Para cuando llegó a Luocheng, no le quedaba nadie a quien recurrir, excepto un cochero analfabeto y cinco corpulentos guardias que solo sabían luchar.
Yu Xiaolian invitó a Zheng Yuanfeng a subir al tercer piso y, en cuanto se acomodaron, él dijo: —He venido a pedirte prestada algo de gente. No mucha, solo dos. Necesito a dos personas letradas y capaces. Planeo abrir dos tiendas en Luocheng, ya tengo los locales elegidos, pero me faltan dos administradores.
No te los pido gratis… toma, tu hermano te ha traído dinero.
Tu dividendo, un total de treinta y ocho mil taels. ¡Cuéntalo!
Zheng Yuanfeng sacó un fajo de notas de plata que no era muy grueso y se lo entregó a Yu Xiaolian.
Yu Xiaolian las aceptó con desconfianza.
Aquel fajo tan fino no parecía contener treinta y ocho mil taels, sino más bien tres mil ochocientos.
Hay que tener en cuenta que el valor máximo de las notas de plata de las casas de dinero locales del Gran Liang es de cien taels; treinta y ocho mil taels requerirían trescientas ochenta notas.
Yu Xiaolian sintió que Zheng Yuanfeng le había dado, como mucho, tres mil ochocientos taels.
Pero cuando abrió las notas de plata y vio su valor, se quedó boquiabierta.
¡¡¡Mil taels cada una!!!
¿Qué casa de dinero era tan impresionante???

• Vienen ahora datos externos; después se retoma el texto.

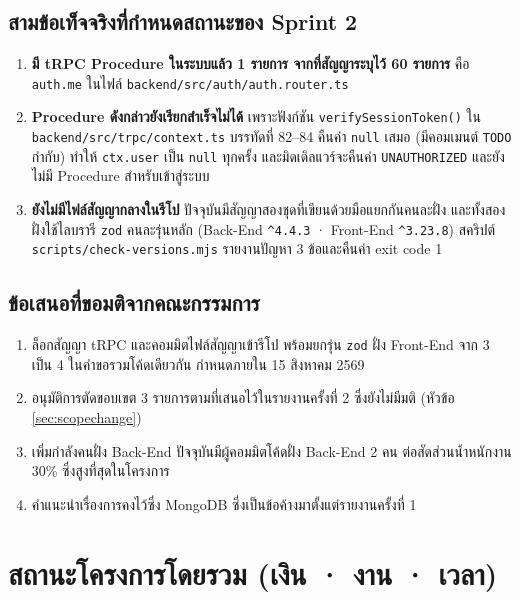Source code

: \subsection*{สามข้อเท็จจริงที่กำหนดสถานะของ Sprint 2}

\begin{enumerate}
  \item \textbf{มี tRPC Procedure ในระบบแล้ว 1 รายการ จากที่สัญญาระบุไว้ 60 รายการ} คือ \texttt{auth.me} ในไฟล์ \texttt{backend/src/auth/auth.router.ts}
  \item \textbf{Procedure ดังกล่าวยังเรียกสำเร็จไม่ได้} เพราะฟังก์ชัน \texttt{verifySessionToken()} ใน \texttt{backend/src/trpc/context.ts} บรรทัดที่ 82–84 คืนค่า \texttt{null} เสมอ (มีคอมเมนต์ \texttt{TODO} กำกับ) ทำให้ \texttt{ctx.user} เป็น \texttt{null} ทุกครั้ง และมิดเดิลแวร์จะคืนค่า \texttt{UNAUTHORIZED} และยังไม่มี Procedure สำหรับเข้าสู่ระบบ
  \item \textbf{ยังไม่มีไฟล์สัญญากลางในรีโป} ปัจจุบันมีสัญญาสองชุดที่เขียนด้วยมือแยกกันคนละฝั่ง และทั้งสองฝั่งใช้ไลบรารี \texttt{zod} คนละรุ่นหลัก (Back-End \texttt{\^{}4.4.3} · Front-End \texttt{\^{}3.23.8}) สคริปต์ \texttt{scripts/check-versions.mjs} รายงานปัญหา 3 ข้อและคืนค่า exit code 1
\end{enumerate}

\subsection*{ข้อเสนอที่ขอมติจากคณะกรรมการ}

\begin{enumerate}
  \item ล็อกสัญญา tRPC และคอมมิตไฟล์สัญญาเข้ารีโป พร้อมยกรุ่น \texttt{zod} ฝั่ง Front-End จาก 3 เป็น 4 ในคำขอรวมโค้ดเดียวกัน กำหนดภายใน 15 สิงหาคม 2569
  \item อนุมัติการตัดขอบเขต 3 รายการตามที่เสนอไว้ในรายงานครั้งที่ 2 ซึ่งยังไม่มีมติ (หัวข้อ \ref{sec:scopechange})
  \item เพิ่มกำลังคนฝั่ง Back-End ปัจจุบันมีผู้คอมมิตโค้ดฝั่ง Back-End 2 คน ต่อสัดส่วนน้ำหนักงาน 30\% ซึ่งสูงที่สุดในโครงการ
  \item คำแนะนำเรื่องการคงไว้ซึ่ง MongoDB ซึ่งเป็นข้อค้างมาตั้งแต่รายงานครั้งที่ 1
\end{enumerate}

\clearpage
\section{สถานะโครงการโดยรวม (เงิน · งาน · เวลา)}

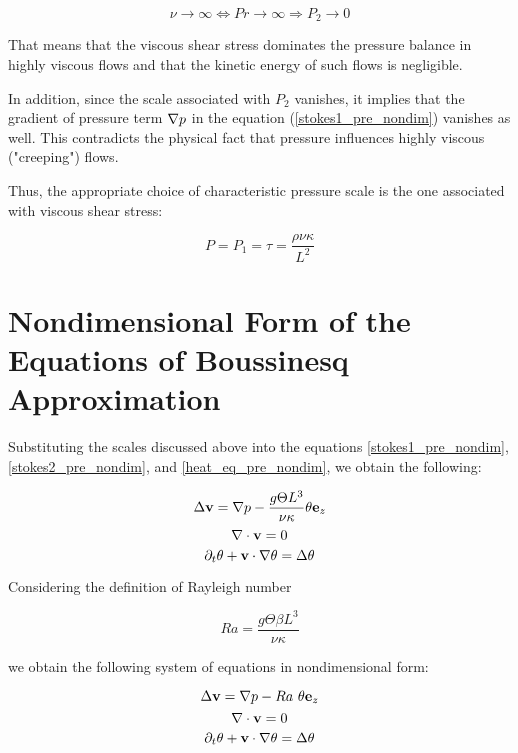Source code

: $$ \nu \longrightarrow \infty \Longleftrightarrow Pr \longrightarrow \infty \Longrightarrow P_2 \longrightarrow 0 $$

That means that the viscous shear stress dominates the pressure balance in highly viscous flows and that the kinetic energy of such flows is negligible.

In addition, since the scale associated with $P_2$ vanishes, it implies that the gradient of pressure term $\nabla p$ in the equation (\ref{stokes1_pre_nondim}) vanishes as well. This contradicts the physical fact that pressure influences highly viscous ("creeping") flows.\cite[pp. 433-434]{leal}

Thus, the appropriate choice of characteristic pressure scale is the one associated with viscous shear stress:

$$ P = P_1 = \tau = \frac{\rho \nu \kappa}{L^2}$$

\section{Nondimensional Form of the Equations of Boussinesq Approximation}

Substituting the scales discussed above into the equations \ref{stokes1_pre_nondim}, \ref{stokes2_pre_nondim}, and \ref{heat_eq_pre_nondim}, we obtain the following:

\begin{equation} \label{stokes1_nondim_no_parameters}
\Delta\mathbf{v} = \nabla p - \frac{g \Theta L^3}{\nu \kappa} \theta \mathbf{e}_z
\end{equation}
\begin{equation} \label{stokes2_nondim_no_parameters}
\nabla\cdot \mathbf{v} = 0
\end{equation}
\begin{equation} \label{heat_eq_nondim_no_parameters}
\partial_t\theta + \mathbf{v}\cdot\nabla\theta = \Delta\theta  
\end{equation} 

Considering the definition of Rayleigh number 

$$ Ra = \frac{g\Theta \beta L^3}{\nu\kappa} $$

we obtain the following system of equations in nondimensional form:

\begin{equation} \label{NS1_viscNondim_boussinesq_prandtl}
\Delta\mathbf{v} = \nabla p - Ra ~\theta \mathbf{e}_z
\end{equation}
\begin{equation} \label{NS2_viscNondim_boussinesq_prandtl}
\nabla\cdot \mathbf{v} = 0
\end{equation}
\begin{equation} \label{heat_eq_viscNondim_boussinesq_prandtl}
\partial_t\theta + \mathbf{v}\cdot\nabla\theta = \Delta\theta  
\end{equation} 

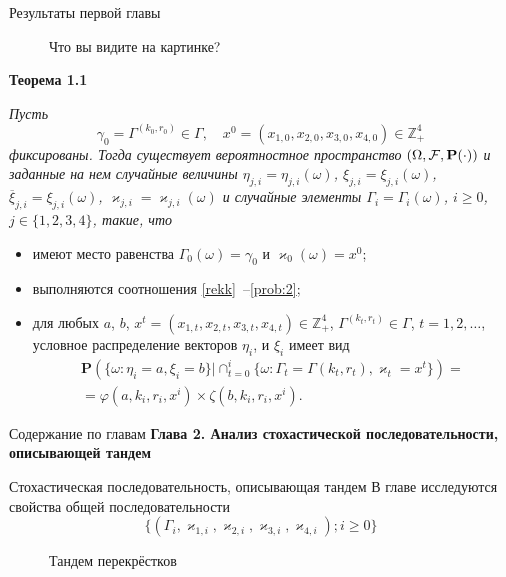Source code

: \documentclass[10pt]{beamer}
\begin{document}
\begin{frame}[allowframebreaks]{Результаты первой главы}

  \begin{figure}[h]
    \centering
    \caption{Что вы видите на картинке?}
    \label{VK:fig:2}
  \end{figure}
  
\framebreak
    {\bf Теорема 1.1} {\it 
    Пусть 
    $$\gamma_0=\Gamma^{(k_0,r_0)} \in \Gamma, \quad x^0=(x_{1,0},x_{2,0}, x_{3,0},x_{4,0})\in \mathbb{Z}_+^4$$ фиксированы. Тогда существует вероятностное пространство $(\Omega, {\cal F}, {\mathbf P}(\cdot))$ и заданные на нем случайные величины $\eta_{j,i}=\eta_{j,i}(\omega)$, $\xi_{j,i}=\xi_{j,i}(\omega)$, $\overline{\xi}_{j,i}=\xi_{j,i}(\omega)$, $\varkappa_{j,i}=\varkappa_{j,i}(\omega)$ и случайные элементы $\Gamma_i=\Gamma_i(\omega)$, $i\geqslant 0$, $j\in \{1, 2, 3, 4\}$, такие, что 
    \begin{itemize}
    \item имеют место равенства $\Gamma_0(\omega) = \gamma_0$ и $\varkappa_0(\omega)=x^0$;
    \item выполняются соотношения \eqref{rekk}~--\eqref{prob:2};
    \item для любых  $a$, $b$, $x^t=(x_{1,t},x_{2,t},x_{3,t},x_{4,t}) \in \mathbb{Z}_+^4$, $\Gamma^{(k_t,r_t)} \in \Gamma$, $t = 1, 2, \ldots$, условное распределение векторов $\eta_i$, и $\xi_i$ имеет вид 
\begin{multline*}
    {\mathbf P}(\{ \omega \colon \eta_i = a, \xi_i=b\} |\cap_{t=0}^{i}\{\omega\colon \Gamma_t=\Gamma{(k_t,r_t)}, \varkappa_t=x^t\})=\\
=\varphi(a,k_i,r_i,x^i)\times \zeta(b,k_i,r_i,x^i).
\end{multline*}
    \end{itemize}
}


\end{frame}



  \begin{frame}{Содержание по главам}
  \Large{\textbf{Глава 2. Анализ стохастической последовательности, описывающей тандем}}\par


      \end{frame}

\begin{frame}{Стохастическая последовательность, описывающая тандем}
В главе исследуются свойства общей последовательности
\begin{equation}
    \{(\Gamma_i, \varkappa_{1,i},\varkappa_{2,i}, \varkappa_{3,i}, \varkappa_{4,i}); i \geqslant 0\}
\end{equation}
        \begin{figure}[h]
    \centering
    \caption{Тандем перекрёстков}
    \label{VK:fig:1}
  \end{figure}
\end{frame}
\end{document}
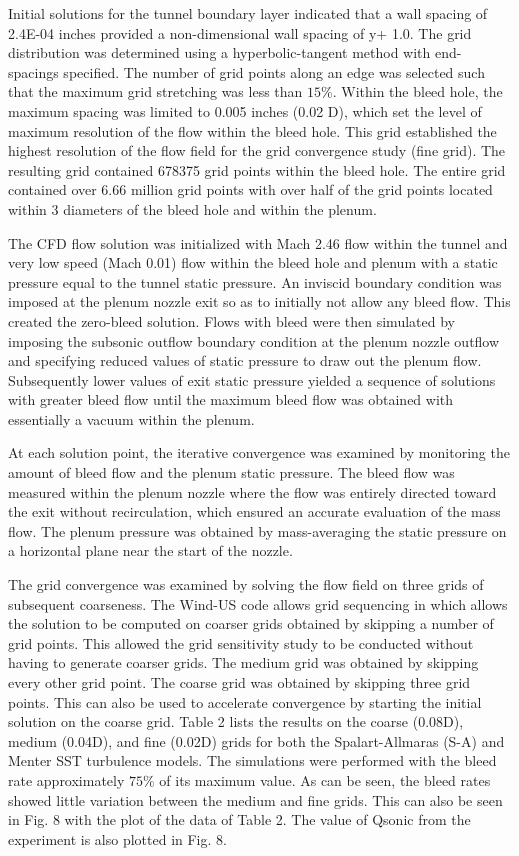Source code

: Initial solutions for the tunnel boundary layer indicated that a wall spacing of 2.4E-04 inches provided a non-dimensional wall spacing of y+  1.0. The grid distribution was determined using a hyperbolic-tangent method with end-spacings specified. The number of grid points along an edge was selected such that the maximum grid stretching was less than $15\%$. Within the bleed hole, the maximum spacing was limited to 0.005 inches (0.02 D), which set the level of maximum resolution of the flow within the bleed hole. This grid established the highest resolution of the flow field for the grid convergence study (fine grid). The resulting grid contained 678375 grid points within the bleed hole. The entire grid contained over 6.66 million grid points with over half of the grid points located within 3 diameters of the bleed hole and within the plenum. 

The CFD flow solution was initialized with Mach 2.46 flow within the tunnel and very low speed (Mach 0.01) flow within the bleed hole and plenum with a static pressure equal to the tunnel static pressure. An inviscid boundary condition was imposed at the plenum nozzle exit so as to initially not allow any bleed flow. This created the zero-bleed solution. Flows with bleed were then simulated by imposing the subsonic outflow boundary condition at the plenum nozzle outflow and specifying reduced values of static pressure to draw out the plenum flow. Subsequently lower values of exit static pressure yielded a sequence of solutions with greater bleed flow until the maximum bleed flow was obtained with essentially a vacuum within the plenum. 

At each solution point, the iterative convergence was examined by monitoring the amount of bleed flow and the plenum static pressure. The bleed flow was measured within the plenum nozzle where the flow was entirely directed toward the exit without recirculation, which ensured an accurate evaluation of the mass flow. The plenum pressure was obtained by mass-averaging the static pressure on a horizontal plane near the start of the nozzle. 

The grid convergence was examined by solving the flow field on three grids of subsequent coarseness. The Wind-US code allows grid sequencing in which allows the solution to be computed on coarser grids obtained by skipping a number of grid points. This allowed the grid sensitivity study to be conducted without having to generate coarser grids. The medium grid was obtained by skipping every other grid point. The coarse grid was obtained by skipping three grid points. This can also be used to accelerate convergence by starting the initial solution on the coarse grid. Table 2 lists the results on the coarse (0.08D), medium (0.04D), and fine (0.02D) grids for both the Spalart-Allmaras (S-A) and Menter SST turbulence models. The simulations were performed with the bleed rate approximately $75\%$ of its maximum value. As can be seen, the bleed rates showed little variation between the medium and fine grids. This can also be seen in Fig. 8 with the plot of the data of Table 2. The value of Qsonic from the experiment is also plotted in Fig. 8.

Al mirar más abajo, vio el nombre: ¡¡¡Casa de Cambio Shan Yue!!!
¿Acaso Zheng Yuanfeng había abierto una casa de cambio?
Al ver el asombro de Yu Xiaolian, Zheng Yuanfeng se apresuró a explicar: —La Casa de Cambio Shan Yue aún no ha abierto en Luocheng, pero hay una en la cercana Ciudad Zheng. Si necesitas cambiarlo, puedes ir allí a canjearlo. Treinta y ocho mil taels es mucho; es imposible para mí llevar tal cantidad en plata.
Yu Xiaolian: «…». Tenía sentido, ¿cómo iba a existir una nota de mil taels? O eso era lo que parecía pensar ella.
—¿Por qué no hiciste una sola nota de treinta y ocho mil taels en lugar de tomarte la molestia de preparar treinta y ocho notas de mil taels cada una? —Yu Xiaolian no pudo evitar burlarse de Zheng Yuanfeng.
Zheng Yuanfeng se rio entre dientes. —Quería hacerlo, pero parecía demasiado un pagaré, y no podía simplemente endosarle un pagaré a mi hermanita, ¿verdad?
Ja… ¿Acaso no se daba cuenta de que esto era igualmente una promesa vacía?
Si quería conseguir el dinero, tendría que ir hasta la Ciudad Zheng, sin saber qué capacidad tenía la Casa de Cambio Shan Yue. ¿Cerraría justo después de que ella recogiera su plata?
¿Tendría que hacer varios viajes?
Ahora incluso dudaba de si esa nota de plata podría canjearse.
Que existiera o no tal Casa de Cambio Shan Yue en la Ciudad Zheng era otra cuestión.
Cuanto más lo pensaba Yu Xiaolian, más frustrada se sentía.
Su mirada hacia Zheng Yuanfeng también se volvió más fría, llena de resentimiento.